客車だと結構な長編性で来るけどディーゼル列車は4両編成。アユタヤからだと座れない人もちらほら。自分たちはドア横のロングシートではあったが座れる。
 2時間をどこで費やしてきたのか定かではないがアユタヤを出た106列車。快速の名に相応しい素晴らしい走りを見せる。走ると風が窓から吹き込むから、エアコンがないことも気にならない。タイの列車らしく物売りも行き交う。カオパッドのお弁当だったり、水やジュース、ビールだったり。どちらも中年の女性。特に水を売っている人、冷水をいれたバケツの中に商品を入れて持ち歩いていたりする。かなりの重労働だ。
 昼間の疲れがどっと出たのかすっかり寝込んでしまった。ドンムアンの空港横を通った事も気付かずに列車はバンコク市内に差し掛かっている。時刻は16時半。アユタヤから1時間ほどであり結構な快速ぶりだったが、バンコク市内に入ってから明らかに脚が鈍っている。ファランポーンまでの道のり。南線と東線が合流してそもそも列車の本数が多くなり、ただでさえ列車が錯綜するところ。上り列車はこの快速もそうだが、軒並み遅れて無ダイヤ状態。大変だろうなぁと思う。信号停止を喰らってしばらく停車。ふと前を見ると、

 踏切を自動車が悠々と渡っている。悠々というのは語弊があって夕方のバンコク、渋滞の始まる時間だからノロノロが正しいのかも知れない。どうやら踏切が閉まるのを待って初めて列車は先に進めるようだ。自動車優先の踏切らしいなぁと思う。再混雑区間がこんな調子では郊外でどんなに早く走っても意味を成さない。
 辺りで降りて、モーチットからBTSに乗り換え、の方がホテルに戻るのは早かったかも知れない。でもこの時間のバンコク

 何時も通りのスコールである。あちこちで窓が閉められる。とたんに車内は蒸し暑くなる。

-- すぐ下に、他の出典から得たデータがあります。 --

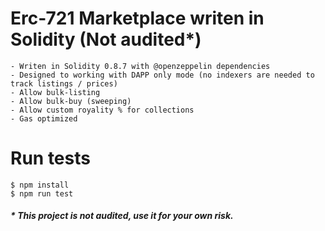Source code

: # Erc-721 Marketplace writen in Solidity (Not audited*)
```
- Writen in Solidity 0.8.7 with @openzeppelin dependencies
- Designed to working with DAPP only mode (no indexers are needed to track listings / prices)
- Allow bulk-listing
- Allow bulk-buy (sweeping)
- Allow custom royality % for collections
- Gas optimized
```

# Run tests
```
$ npm install
$ npm run test
```

##### * This project is not audited, use it for your own risk.
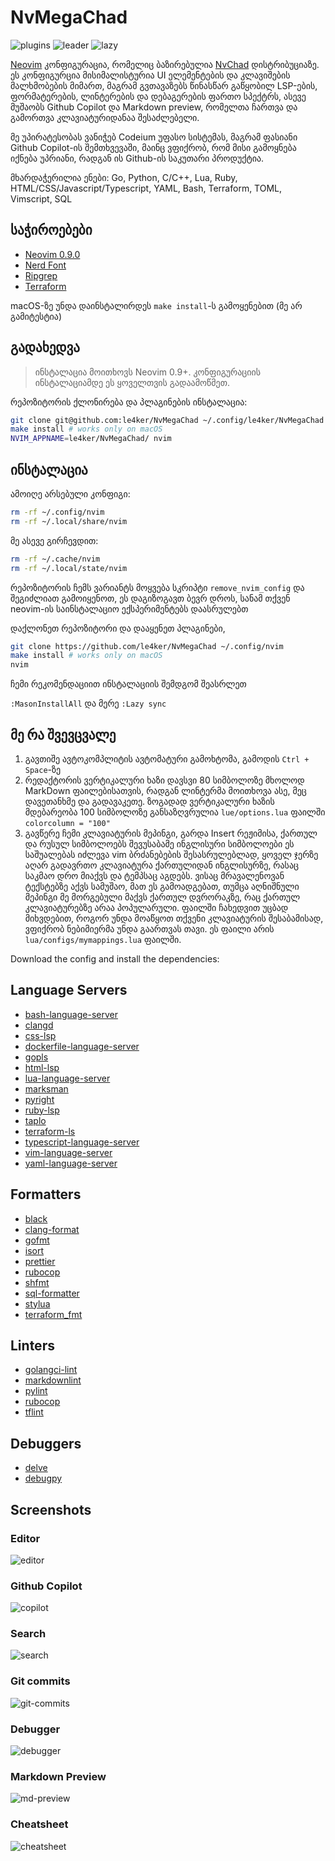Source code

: # NvMegaChad

![plugins](https://dotfyle.com/le4ker/nvmegachad/badges/plugins)
![leader](https://dotfyle.com/le4ker/nvmegachad/badges/leaderkey)
![lazy](https://dotfyle.com/le4ker/nvmegachad/badges/plugin-manager)

[Neovim](https://neovim.io/) კონფიგურაცია, რომელიც ბაზირებულია
[NvChad](https://nvchad.com/) დისტრიბუციაზე. ეს კონფიგურცია მისიმალისტურია
UI ელემენტების და კლავიშების მალხმობების მიმართ, მაგრამ გვთავაზებს წინასწარ
გაწყობილ LSP-ების, ფორმატერების, ლინტერების და დებაგერების ფართო სპექტრს,
ასევე მუშაობს Github Copilot და Markdown preview, რომელთა ჩართვა და გამორთვა
კლავიატურიდანაა შესაძლებელი.

მე უპირატესობას ვანიჭებ Codeium უფასო სისტემას, მაგრამ ფასიანი
Github Copilot-ის შემთხვევაში, მაინც ვფიქრობ, რომ მისი გამოყნება იქნება
უპრიანი, რადგან ის Github-ის საკუთარი პროდუქტია.

მხარდაჭერილია ენები: Go, Python, C/C++, Lua, Ruby,
HTML/CSS/Javascript/Typescript, YAML, Bash, Terraform, TOML, Vimscript, SQL

## საჭიროებები

- [Neovim 0.9.0](https://github.com/neovim/neovim/releases/tag/v0.9.0)
- [Nerd Font](https://www.nerdfonts.com/)
- [Ripgrep](https://github.com/BurntSushi/ripgrep)
- [Terraform](https://www.terraform.io/)

macOS-ზე უნდა დაინსტალირდეს `make install`-ს გამოყენებით (მე არ გამიტესტია)

## გადახედვა

> ინსტალაცია მოითხოვს Neovim 0.9+. კონფიგურაციის ინსტალაციამდე ეს ყოველთვის
> გადაამოწმეთ.

რეპოზიტორის ქლონირება და პლაგინების ინსტალაცია:

```sh
git clone git@github.com:le4ker/NvMegaChad ~/.config/le4ker/NvMegaChad
make install # works only on macOS
NVIM_APPNAME=le4ker/NvMegaChad/ nvim
```

## ინსტალაცია

ამოიღე არსებული კონფიგი:

```sh
rm -rf ~/.config/nvim
rm -rf ~/.local/share/nvim
```

მე ასევე გირჩევდით:

```sh
rm -rf ~/.cache/nvim
rm -rf ~/.local/state/nvim
```

რეპოზიტორის ჩემს ვარიანტს მოყვება სკრიპტი `remove_nvim_config` და შეგიძლიათ
გამოიყენოთ, ეს დაგიზოგავთ ბევრ დროს, სანამ თქვენ neovim-ის საინსტალაციო
ექსპერიმენტებს დაასრულებთ

დაქლონეთ რეპოზიტორი და დააყენეთ პლაგინები,

```sh
git clone https://github.com/le4ker/NvMegaChad ~/.config/nvim
make install # works only on macOS
nvim
```

ჩემი რეკომენდაციით ინსტალაციის შემდგომ შეასრლეთ

`:MasonInstallAll` და მერე `:Lazy sync`

## მე რა შვევცვალე

1. გავთიშე ავტოკომპლიტის ავტომატური გამოხტომა, გამოდის `Ctrl + Space`-ზე
2. რედაქტორის ვერტიკალური ხაზი დავსვი 80 სიმბოლოზე მხოლოდ MarkDown
   ფაილებისათვის, რადგან ლინტერმა მოითხოვა ასე, მეც დავეთანხმე და გადავაკეთე.
   ზოგადად ვერტიკალური ხაზის მდებარეობა 100 სიმბოლოზე განსაზღვრულია
   `lue/options.lua` ფაილში `colorcolumn = "100"`
3. გავწერე ჩემი კლავიატურის მეპინგი, გარდა Insert რეჟიმისა, ქართულ და
   რუსულ სიმბოლოებს შევუსაბამე ინგლისური სიმბოლოები ეს საშუალებას იძლევა
   vim ბრძანებების შესასრულებლად, ყოველ ჯერზე აღარ გადავრთო კლავიატურა ქართულიდან
   ინგლისურზე, რასაც საკმაო დრო მიაქვს და ტემპსაც აგდებს. ვისაც მრავალენოვან
   ტექსტებზე აქვს სამუშაო, მათ ეს გამოადგებათ, თუმცა აღნიშნული მეპინგი მე
   მორგებული მაქვს ქართულ დვრორაკზე, რაც ქართულ კლავიატურებზე არაა პოპულარული.
   ფაილში ჩახედვით უცბად მიხვდებით, როგორ უნდა მოაწყოთ თქვენი კლავიატურის
   შესაბამისად, ვფიქრობ ნებიმიერმა უნდა გაართვას თავი.
   ეს ფაილი არის `lua/configs/mymappings.lua` ფაილში.

Download the config and install the dependencies:

## Language Servers

- [bash-language-server](https://github.com/bash-lsp/bash-language-server)
- [clangd](https://clangd.llvm.org)
- [css-lsp](https://github.com/microsoft/vscode-css-languageservice)
- [dockerfile-language-server](https://github.com/rcjsuen/dockerfile-language-server-nodejs)
- [gopls](https://pkg.go.dev/golang.org/x/tools/gopls)
- [html-lsp](https://github.com/microsoft/vscode-html-languageservice)
- [lua-language-server](https://github.com/LuaLS/lua-language-server)
- [marksman](https://github.com/artempyanykh/marksman)
- [pyright](https://github.com/microsoft/pyright)
- [ruby-lsp](https://github.com/Shopify/ruby-lsp)
- [taplo](https://taplo.tamasfe.dev/)
- [terraform-ls](https://github.com/hashicorp/terraform-ls)
- [typescript-language-server](https://github.com/typescript-language-server/typescript-language-server)
- [vim-language-server](https://github.com/iamcco/vim-language-server)
- [yaml-language-server](https://github.com/redhat-developer/yaml-language-server)

## Formatters

- [black](https://github.com/psf/black)
- [clang-format](https://www.kernel.org/doc/html/latest/process/clang-format.html)
- [gofmt](https://pkg.go.dev/cmd/gofmt)
- [isort](https://github.com/PyCQA/isort)
- [prettier](https://github.com/prettier/prettier)
- [rubocop](https://github.com/rubocop/rubocop)
- [shfmt](https://github.com/mvdan/sh)
- [sql-formatter](https://github.com/sql-formatter-org/sql-formatter)
- [stylua](https://github.com/JohnnyMorganz/StyLua)
- [terraform_fmt](https://developer.hashicorp.com/terraform/cli/commands/fmt)

## Linters

- [golangci-lint](https://golangci-lint.run/)
- [markdownlint](https://github.com/DavidAnson/markdownlint)
- [pylint](https://pylint.org/)
- [rubocop](https://github.com/rubocop/rubocop)
- [tflint](https://github.com/terraform-linters/tflint)

## Debuggers

- [delve](https://github.com/go-delve/delve)
- [debugpy](https://github.com/microsoft/debugpy)

## Screenshots

### Editor

![editor](.github/images/editor.png)

### Github Copilot

![copilot](.github/images/copilot.png)

### Search

![search](.github/images/search.png)

### Git commits

![git-commits](.github/images/git-commits.png)

### Debugger

![debugger](.github/images/debugger.png)

### Markdown Preview

![md-preview](.github/images/md-preview.png)

### Cheatsheet

![cheatsheet](.github/images/cheatsheet.png)

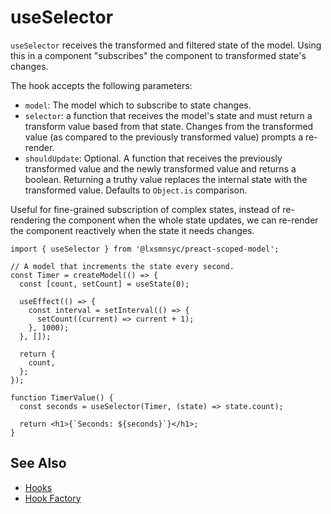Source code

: # useSelector

`useSelector` receives the transformed and filtered state of the model. Using this in a component "subscribes" the component to transformed state's changes.

The hook accepts the following parameters:
- `model`: The model which to subscribe to state changes.
- `selector`: a function that receives the model's state and must return a transform value based from that state. Changes from the transformed value (as compared to the previously transformed value) prompts a re-render.
- `shouldUpdate`: Optional. A function that receives the previously transformed value and the newly transformed value and returns a boolean. Returning a truthy value replaces the internal state with the transformed value. Defaults to `Object.is` comparison.

Useful for fine-grained subscription of complex states, instead of re-rendering the component when the whole state updates, we can re-render the component reactively when the state it needs changes.

```tsx
import { useSelector } from '@lxsmnsyc/preact-scoped-model';

// A model that increments the state every second.
const Timer = createModel(() => {
  const [count, setCount] = useState(0);

  useEffect(() => {
    const interval = setInterval(() => {
      setCount((current) => current + 1);
    }, 1000);
  }, []);

  return {
    count,
  };
});

function TimerValue() {
  const seconds = useSelector(Timer, (state) => state.count);

  return <h1>{`Seconds: ${seconds}`}</h1>;
}
```

## See Also
- [Hooks](/packages/preact-scoped-model/hooks/README.md)
- [Hook Factory](/packages/preact-scoped-model/docs/hook-factory.md)
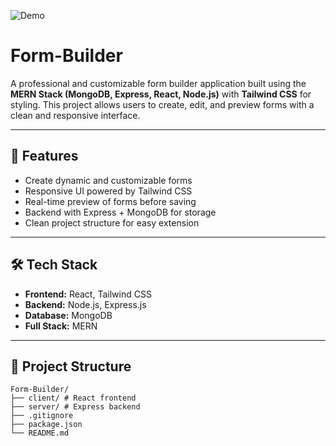 ![Demo](https://github.com/Deeptiwakchaure/Form-Builder/output/frontpage.png)
# Form-Builder

A professional and customizable form builder application built using the **MERN Stack (MongoDB, Express, React, Node.js)** with **Tailwind CSS** for styling. This project allows users to create, edit, and preview forms with a clean and responsive interface.

---

## 🚀 Features
- Create dynamic and customizable forms  
- Responsive UI powered by Tailwind CSS  
- Real-time preview of forms before saving  
- Backend with Express + MongoDB for storage  
- Clean project structure for easy extension  

---

## 🛠 Tech Stack

- **Frontend:** React, Tailwind CSS  
- **Backend:** Node.js, Express.js  
- **Database:** MongoDB  
- **Full Stack:** MERN  

---


## 📂 Project Structure
```
Form-Builder/
├── client/ # React frontend
├── server/ # Express backend
├── .gitignore
├── package.json
└── README.md
```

 踏切待ちを何度も繰り返してファランポーンの駅には2時間以上遅れての到着。行きはとにかく、帰りはバスの方が良かったかもね、流石に思った。

 ファランポーン駅からホテルに戻る。渋滞が目に見えているので地下鉄とBTSを乗り継ぐ。地下鉄が20バーツでBTSが25バーツ。遠回りだし、二人分の運賃で考えると明らかに割高だが、タクシーでメーターの交渉をする気力は無かった。先程まで乗ってきた列車とは別世界の電車でホテルに戻る。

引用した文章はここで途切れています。